====== INPUT MATERIAL

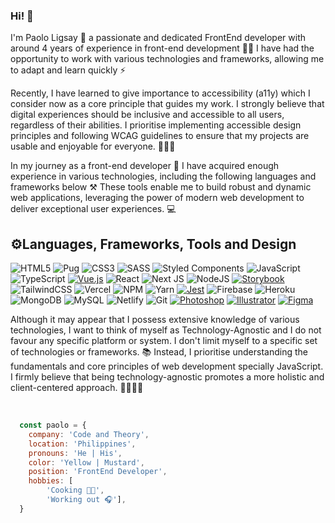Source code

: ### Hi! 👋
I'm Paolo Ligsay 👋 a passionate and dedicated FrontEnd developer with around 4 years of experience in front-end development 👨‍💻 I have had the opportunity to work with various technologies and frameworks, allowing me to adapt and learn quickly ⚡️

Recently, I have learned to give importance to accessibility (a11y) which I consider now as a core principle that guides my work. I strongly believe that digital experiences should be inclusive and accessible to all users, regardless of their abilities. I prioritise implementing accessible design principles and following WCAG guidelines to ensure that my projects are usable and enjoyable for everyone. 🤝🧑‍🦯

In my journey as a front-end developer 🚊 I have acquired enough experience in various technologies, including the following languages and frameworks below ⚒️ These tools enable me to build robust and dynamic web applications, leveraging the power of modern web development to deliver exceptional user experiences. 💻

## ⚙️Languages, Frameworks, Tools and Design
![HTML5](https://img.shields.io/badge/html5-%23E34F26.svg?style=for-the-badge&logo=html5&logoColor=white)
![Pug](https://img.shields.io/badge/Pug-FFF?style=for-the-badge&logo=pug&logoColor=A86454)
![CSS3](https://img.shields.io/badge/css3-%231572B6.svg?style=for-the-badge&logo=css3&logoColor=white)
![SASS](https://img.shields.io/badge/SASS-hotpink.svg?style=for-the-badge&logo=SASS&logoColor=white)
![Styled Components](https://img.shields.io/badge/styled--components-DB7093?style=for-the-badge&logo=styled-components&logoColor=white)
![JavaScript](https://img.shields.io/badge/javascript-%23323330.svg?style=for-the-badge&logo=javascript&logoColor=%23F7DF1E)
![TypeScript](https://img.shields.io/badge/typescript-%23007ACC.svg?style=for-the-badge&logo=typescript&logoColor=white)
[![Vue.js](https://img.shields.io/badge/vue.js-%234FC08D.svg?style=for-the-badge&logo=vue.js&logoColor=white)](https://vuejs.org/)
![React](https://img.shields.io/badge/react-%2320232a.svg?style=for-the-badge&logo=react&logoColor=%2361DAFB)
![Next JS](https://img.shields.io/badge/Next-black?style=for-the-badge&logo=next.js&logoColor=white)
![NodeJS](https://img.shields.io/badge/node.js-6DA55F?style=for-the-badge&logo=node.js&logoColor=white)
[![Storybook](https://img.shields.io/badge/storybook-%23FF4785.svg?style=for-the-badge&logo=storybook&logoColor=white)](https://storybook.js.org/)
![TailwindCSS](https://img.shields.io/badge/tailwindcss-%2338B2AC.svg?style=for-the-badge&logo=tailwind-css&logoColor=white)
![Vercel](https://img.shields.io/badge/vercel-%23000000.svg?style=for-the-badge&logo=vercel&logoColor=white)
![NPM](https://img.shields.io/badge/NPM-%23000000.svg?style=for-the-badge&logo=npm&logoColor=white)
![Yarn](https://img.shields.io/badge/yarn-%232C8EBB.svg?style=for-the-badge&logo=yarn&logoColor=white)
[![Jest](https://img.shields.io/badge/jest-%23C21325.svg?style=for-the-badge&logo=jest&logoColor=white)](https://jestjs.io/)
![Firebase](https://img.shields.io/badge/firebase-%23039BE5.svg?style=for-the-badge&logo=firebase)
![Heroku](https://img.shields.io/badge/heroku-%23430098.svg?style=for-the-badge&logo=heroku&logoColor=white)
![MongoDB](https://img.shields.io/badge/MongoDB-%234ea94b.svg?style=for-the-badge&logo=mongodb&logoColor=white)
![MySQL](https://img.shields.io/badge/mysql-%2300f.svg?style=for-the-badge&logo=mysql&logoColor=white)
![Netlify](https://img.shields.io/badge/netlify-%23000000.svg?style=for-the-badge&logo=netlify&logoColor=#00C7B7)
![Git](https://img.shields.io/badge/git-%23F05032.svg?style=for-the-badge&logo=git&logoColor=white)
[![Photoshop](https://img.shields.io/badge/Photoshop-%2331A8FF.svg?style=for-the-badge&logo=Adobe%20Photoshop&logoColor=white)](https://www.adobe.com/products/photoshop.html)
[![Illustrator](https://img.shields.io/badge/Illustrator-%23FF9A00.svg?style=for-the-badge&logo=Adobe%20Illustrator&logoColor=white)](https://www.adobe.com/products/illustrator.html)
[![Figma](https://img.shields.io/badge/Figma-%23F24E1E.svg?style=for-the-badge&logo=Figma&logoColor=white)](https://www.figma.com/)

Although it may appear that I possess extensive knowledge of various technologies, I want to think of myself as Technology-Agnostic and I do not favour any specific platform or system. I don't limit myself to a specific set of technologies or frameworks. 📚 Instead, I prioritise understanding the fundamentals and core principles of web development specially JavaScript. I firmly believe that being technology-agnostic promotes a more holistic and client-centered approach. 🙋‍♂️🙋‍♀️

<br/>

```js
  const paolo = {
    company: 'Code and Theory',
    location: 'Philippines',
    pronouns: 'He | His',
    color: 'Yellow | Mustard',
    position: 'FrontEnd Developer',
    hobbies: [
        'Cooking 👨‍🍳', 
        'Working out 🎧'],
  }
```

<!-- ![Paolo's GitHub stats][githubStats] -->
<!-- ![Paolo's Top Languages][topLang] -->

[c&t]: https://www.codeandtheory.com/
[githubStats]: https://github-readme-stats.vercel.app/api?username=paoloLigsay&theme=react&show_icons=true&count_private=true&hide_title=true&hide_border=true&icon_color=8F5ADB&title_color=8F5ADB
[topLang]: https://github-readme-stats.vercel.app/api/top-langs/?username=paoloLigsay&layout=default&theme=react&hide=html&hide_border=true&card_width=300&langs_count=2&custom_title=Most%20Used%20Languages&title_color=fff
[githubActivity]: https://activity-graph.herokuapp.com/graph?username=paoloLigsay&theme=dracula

============

EXERCISE BRIEF: Please give back the material above exactly as written, pictures omitted.

EXERCISE RESULT:
Source code

: ### Hi! 👋
I'm Paolo Ligsay 👋 a passionate and dedicated FrontEnd developer with around 4 years of experience in front-end development 👨‍💻 I have had the opportunity to work with various technologies and frameworks, allowing me to adapt and learn quickly ⚡️

Recently, I have learned to give importance to accessibility (a11y) which I consider now as a core principle that guides my work. I strongly believe that digital experiences should be inclusive and accessible to all users, regardless of their abilities. I prioritise implementing accessible design principles and following WCAG guidelines to ensure that my projects are usable and enjoyable for everyone. 🤝🧑‍🦯

In my journey as a front-end developer 🚊 I have acquired enough experience in various technologies, including the following languages and frameworks below ⚒️ These tools enable me to build robust and dynamic web applications, leveraging the power of modern web development to deliver exceptional user experiences. 💻

## ⚙️Languages, Frameworks, Tools and Design
![HTML5](https://img.shields.io/badge/html5-%23E34F26.svg?style=for-the-badge&logo=html5&logoColor=white)
![Pug](https://img.shields.io/badge/Pug-FFF?style=for-the-badge&logo=pug&logoColor=A86454)
![CSS3](https://img.shields.io/badge/css3-%231572B6.svg?style=for-the-badge&logo=css3&logoColor=white)
![SASS](https://img.shields.io/badge/SASS-hotpink.svg?style=for-the-badge&logo=SASS&logoColor=white)
![Styled Components](https://img.shields.io/badge/styled--components-DB7093?style=for-the-badge&logo=styled-components&logoColor=white)
![JavaScript](https://img.shields.io/badge/javascript-%23323330.svg?style=for-the-badge&logo=javascript&logoColor=%23F7DF1E)
![TypeScript](https://img.shields.io/badge/typescript-%23007ACC.svg?style=for-the-badge&logo=typescript&logoColor=white)
[![Vue.js](https://img.shields.io/badge/vue.js-%234FC08D.svg?style=for-the-badge&logo=vue.js&logoColor=white)](https://vuejs.org/)
![React](https://img.shields.io/badge/react-%2320232a.svg?style=for-the-badge&logo=react&logoColor=%2361DAFB)
![Next JS](https://img.shields.io/badge/Next-black?style=for-the-badge&logo=next.js&logoColor=white)
![NodeJS](https://img.shields.io/badge/node.js-6DA55F?style=for-the-badge&logo=node.js&logoColor=white)
[![Storybook](https://img.shields.io/badge/storybook-%23FF4785.svg?style=for-the-badge&logo=storybook&logoColor=white)](https://storybook.js.org/)
![TailwindCSS](https://img.shields.io/badge/tailwindcss-%2338B2AC.svg?style=for-the-badge&logo=tailwind-css&logoColor=white)
![Vercel](https://img.shields.io/badge/vercel-%23000000.svg?style=for-the-badge&logo=vercel&logoColor=white)
![NPM](https://img.shields.io/badge/NPM-%23000000.svg?style=for-the-badge&logo=npm&logoColor=white)
![Yarn](https://img.shields.io/badge/yarn-%232C8EBB.svg?style=for-the-badge&logo=yarn&logoColor=white)
[![Jest](https://img.shields.io/badge/jest-%23C21325.svg?style=for-the-badge&logo=jest&logoColor=white)](https://jestjs.io/)
![Firebase](https://img.shields.io/badge/firebase-%23039BE5.svg?style=for-the-badge&logo=firebase)
![Heroku](https://img.shields.io/badge/heroku-%23430098.svg?style=for-the-badge&logo=heroku&logoColor=white)
![MongoDB](https://img.shields.io/badge/MongoDB-%234ea94b.svg?style=for-the-badge&logo=mongodb&logoColor=white)
![MySQL](https://img.shields.io/badge/mysql-%2300f.svg?style=for-the-badge&logo=mysql&logoColor=white)
![Netlify](https://img.shields.io/badge/netlify-%23000000.svg?style=for-the-badge&logo=netlify&logoColor=#00C7B7)
![Git](https://img.shields.io/badge/git-%23F05032.svg?style=for-the-badge&logo=git&logoColor=white)
[![Photoshop](https://img.shields.io/badge/Photoshop-%2331A8FF.svg?style=for-the-badge&logo=Adobe%20Photoshop&logoColor=white)](https://www.adobe.com/products/photoshop.html)
[![Illustrator](https://img.shields.io/badge/Illustrator-%23FF9A00.svg?style=for-the-badge&logo=Adobe%20Illustrator&logoColor=white)](https://www.adobe.com/products/illustrator.html)
[![Figma](https://img.shields.io/badge/Figma-%23F24E1E.svg?style=for-the-badge&logo=Figma&logoColor=white)](https://www.figma.com/)

Although it may appear that I possess extensive knowledge of various technologies, I want to think of myself as Technology-Agnostic and I do not favour any specific platform or system. I don't limit myself to a specific set of technologies or frameworks. 📚 Instead, I prioritise understanding the fundamentals and core principles of web development specially JavaScript. I firmly believe that being technology-agnostic promotes a more holistic and client-centered approach. 🙋‍♂️🙋‍♀️

<br/>

```js
  const paolo = {
    company: 'Code and Theory',
    location: 'Philippines',
    pronouns: 'He | His',
    color: 'Yellow | Mustard',
    position: 'FrontEnd Developer',
    hobbies: [
        'Cooking 👨‍🍳', 
        'Working out 🎧'],
  }
```

<!-- ![Paolo's GitHub stats][githubStats] -->
<!-- ![Paolo's Top Languages][topLang] -->

[c&t]: https://www.codeandtheory.com/
[githubStats]: https://github-readme-stats.vercel.app/api?username=paoloLigsay&theme=react&show_icons=true&count_private=true&hide_title=true&hide_border=true&icon_color=8F5ADB&title_color=8F5ADB
[topLang]: https://github-readme-stats.vercel.app/api/top-langs/?username=paoloLigsay&layout=default&theme=react&hide=html&hide_border=true&card_width=300&langs_count=2&custom_title=Most%20Used%20Languages&title_color=fff
[githubActivity]: https://activity-graph.herokuapp.com/graph?username=paoloLigsay&theme=dracula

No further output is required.